琴奨菊優勝

 今年の初場所琴奨菊が優勝し、十年ぶりに日本の力士が優勝した。優勝が決まる前から日本人力士、日本人、日本人と騒がれ、琴奨菊にも無用のプレッシャーがかかったことであろう。日本人力士が優勝して相撲の人気がますます盛んになるだろうとして、朝日の川柳にもあったが、まるでノーベル賞でも貰ったかのような?騒ぎようである。

 琴奨菊の優勝はおめでたいことである。膝の故障から大関陥落を繰り返しながらも、努力を続けた結果で賞賛に値する。またこれまで上位陣の多くをモンゴルその他の外国勢に占められて日本人力士の不甲斐なさが目についていたが、久しぶりで日本人の力士が優勝したことも喜ばしいことである。

 しかし、ここ十年以上にもわたって大相撲の人気を支えてきたモンゴル勢への感謝を忘れてはならない。現在の白鵬日馬富士鶴竜の三横綱朝青龍その他のモンゴル勢があってこそ相撲が続けてこられたのである。

 神事から発展してきた相撲もスポーツ面を表に出し、既に外国勢にも門戸を広げた以上は、もう後戻りはできない。神事などの仕来りを残すとしても、スポーツとしての面を主にしなければ将来の発展は望めないであろうし、そうなれば日本の伝統だとか仕来りにあまりこだわりすぎずに、外国力士に対しても暮らしやすい環境の整備をし、平等に対応しなければならない。

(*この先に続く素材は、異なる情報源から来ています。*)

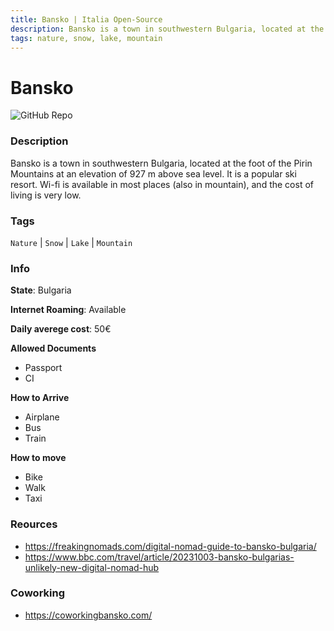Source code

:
 ```yaml
---
title: Bansko | Italia Open-Source
description: Bansko is a town in southwestern Bulgaria, located at the foot of the Pirin Mountains at an elevation of 927 m above sea level. It is a popular ski resort. Wi-fi is available in most places (also in mountain), and the cost of living is very low.
tags: nature, snow, lake, mountain
---
```

        

# Bansko

![GitHub Repo](https://img.shields.io/static/v1?label=category&message=digital-nomads&color=green)

### Description

Bansko is a town in southwestern Bulgaria, located at the foot of the Pirin Mountains at an elevation of 927 m above sea level. It is a popular ski resort. Wi-fi is available in most places (also in mountain), and the cost of living is very low.

### Tags

`Nature` | `Snow` | `Lake` | `Mountain`

### Info

**State**: Bulgaria

**Internet Roaming**: Available

**Daily averege cost**: 50€

**Allowed Documents**

- Passport
- CI

**How to Arrive**

- Airplane
- Bus
- Train

**How to move**

- Bike
- Walk
- Taxi

### Reources

- https://freakingnomads.com/digital-nomad-guide-to-bansko-bulgaria/
- https://www.bbc.com/travel/article/20231003-bansko-bulgarias-unlikely-new-digital-nomad-hub

### Coworking

- https://coworkingbansko.com/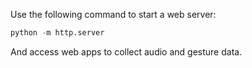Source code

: Use the following command to start a web server:

```python
python -m http.server
```

And access web apps to collect audio and gesture data.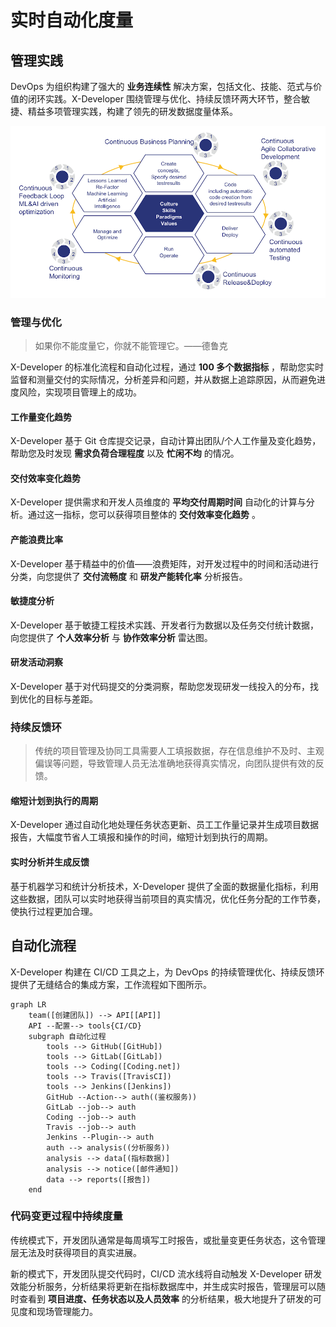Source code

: # 实时自动化度量

## 管理实践

DevOps 为组织构建了强大的 **业务连续性** 解决方案，包括文化、技能、范式与价值的闭环实践。X-Developer 围绕管理与优化、持续反馈环两大环节，整合敏捷、精益多项管理实践，构建了领先的研发数据度量体系。

![](_media/devops.png)

### 管理与优化

> 如果你不能度量它，你就不能管理它。——德鲁克

X-Developer 的标准化流程和自动化过程，通过 **100 多个数据指标** ，帮助您实时监督和测量交付的实际情况，分析差异和问题，并从数据上追踪原因，从而避免进度风险，实现项目管理上的成功。

#### 工作量变化趋势

X-Developer 基于 Git 仓库提交记录，自动计算出团队/个人工作量及变化趋势，帮助您及时发现 **需求负荷合理程度** 以及 **忙闲不均** 的情况。

#### 交付效率变化趋势

X-Developer 提供需求和开发人员维度的 **平均交付周期时间** 自动化的计算与分析。通过这一指标，您可以获得项目整体的 **交付效率变化趋势** 。

#### 产能浪费比率

X-Developer 基于精益中的价值——浪费矩阵，对开发过程中的时间和活动进行分类，向您提供了 **交付流畅度** 和 **研发产能转化率** 分析报告。

#### 敏捷度分析

X-Developer 基于敏捷工程技术实践、开发者行为数据以及任务交付统计数据，向您提供了 **个人效率分析** 与 **协作效率分析** 雷达图。

#### 研发活动洞察

X-Developer 基于对代码提交的分类洞察，帮助您发现研发一线投入的分布，找到优化的目标与差距。

### 持续反馈环

> 传统的项目管理及协同工具需要人工填报数据，存在信息维护不及时、主观偏误等问题，导致管理人员无法准确地获得真实情况，向团队提供有效的反馈。

#### 缩短计划到执行的周期

X-Developer 通过自动化地处理任务状态更新、员工工作量记录并生成项目数据报告，大幅度节省人工填报和操作的时间，缩短计划到执行的周期。

#### 实时分析并生成反馈

基于机器学习和统计分析技术，X-Developer 提供了全面的数据量化指标，利用这些数据，团队可以实时地获得当前项目的真实情况，优化任务分配的工作节奏，使执行过程更加合理。

## 自动化流程

X-Developer 构建在 CI/CD 工具之上，为 DevOps 的持续管理优化、持续反馈环提供了无缝结合的集成方案，工作流程如下图所示。

```mermaid
graph LR
    team([创建团队]) --> API[[API]]
    API --配置--> tools{CI/CD}
    subgraph 自动化过程
        tools --> GitHub([GitHub])
        tools --> GitLab([GitLab])
        tools --> Coding([Coding.net])
        tools --> Travis([TravisCI])
        tools --> Jenkins([Jenkins])
        GitHub --Action--> auth((鉴权服务))
        GitLab --job--> auth
        Coding --job--> auth
        Travis --job--> auth
        Jenkins --Plugin--> auth
        auth --> analysis((分析服务))
        analysis --> data[(指标数据)]
        analysis --> notice([邮件通知])
        data --> reports([报告])
    end
```

### 代码变更过程中持续度量

传统模式下，开发团队通常是每周填写工时报告，或批量变更任务状态，这令管理层无法及时获得项目的真实进展。

新的模式下，开发团队提交代码时，CI/CD 流水线将自动触发 X-Developer 研发效能分析服务，分析结果将更新在指标数据库中，并生成实时报告，管理层可以随时查看到 **项目进度、任务状态以及人员效率** 的分析结果，极大地提升了研发的可见度和现场管理能力。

 誰が優勝しようが同じで、あまり日本人だとかモンゴル人だとかに拘るべきではない。個人の勝負であり、国の勝負ではない。日本に住んで日本で相撲を取っている外国の力士には日本人と同じように対応すべきである。

 朝青龍の場合には、文化の違い、考え方の違いがあり、折り合いがつかず結局モンゴルへ帰らざるをえなかったし、白鵬に対しても時に影からの批判があったりして、何か嫌な思いをさせているようである。

 その根本にあるのが、若者のKYの記号でもわかる、未だに残る日本の村社会であり、大勢順応主義であり、それが日本人力士と外国人力士を区別して見ることに繋がっている。モンゴルの力士など外見では日本人と区別し難いし、皆努力して日本語もうまく、日本に同化できるように努力しているし、日本人力士と区別する必要はないのではないか。

 私の推測に過ぎないが、白鵬はよくできた人で、今度の場所でも後半になってマスコミなどが日本人力士の優勝をあまりにも騒ぎ立てるので、密かにそれに逆らわないように配慮したのではないかとも思っている。

 前人未到の好成績を達成した白鵬やその他のモンゴル勢の貢献はもっと称えるべきであり、力士の数も多いのだから、東京場所を一回減らし、モンゴル場所を一回設けた方が良いのではとさえ思う。

 琴奨菊の今回の優勝の関しての日本人力士、日本人力士と騒ぎ過ぎるのを見て嫌な違和感を感じたのは私だけではあるまい。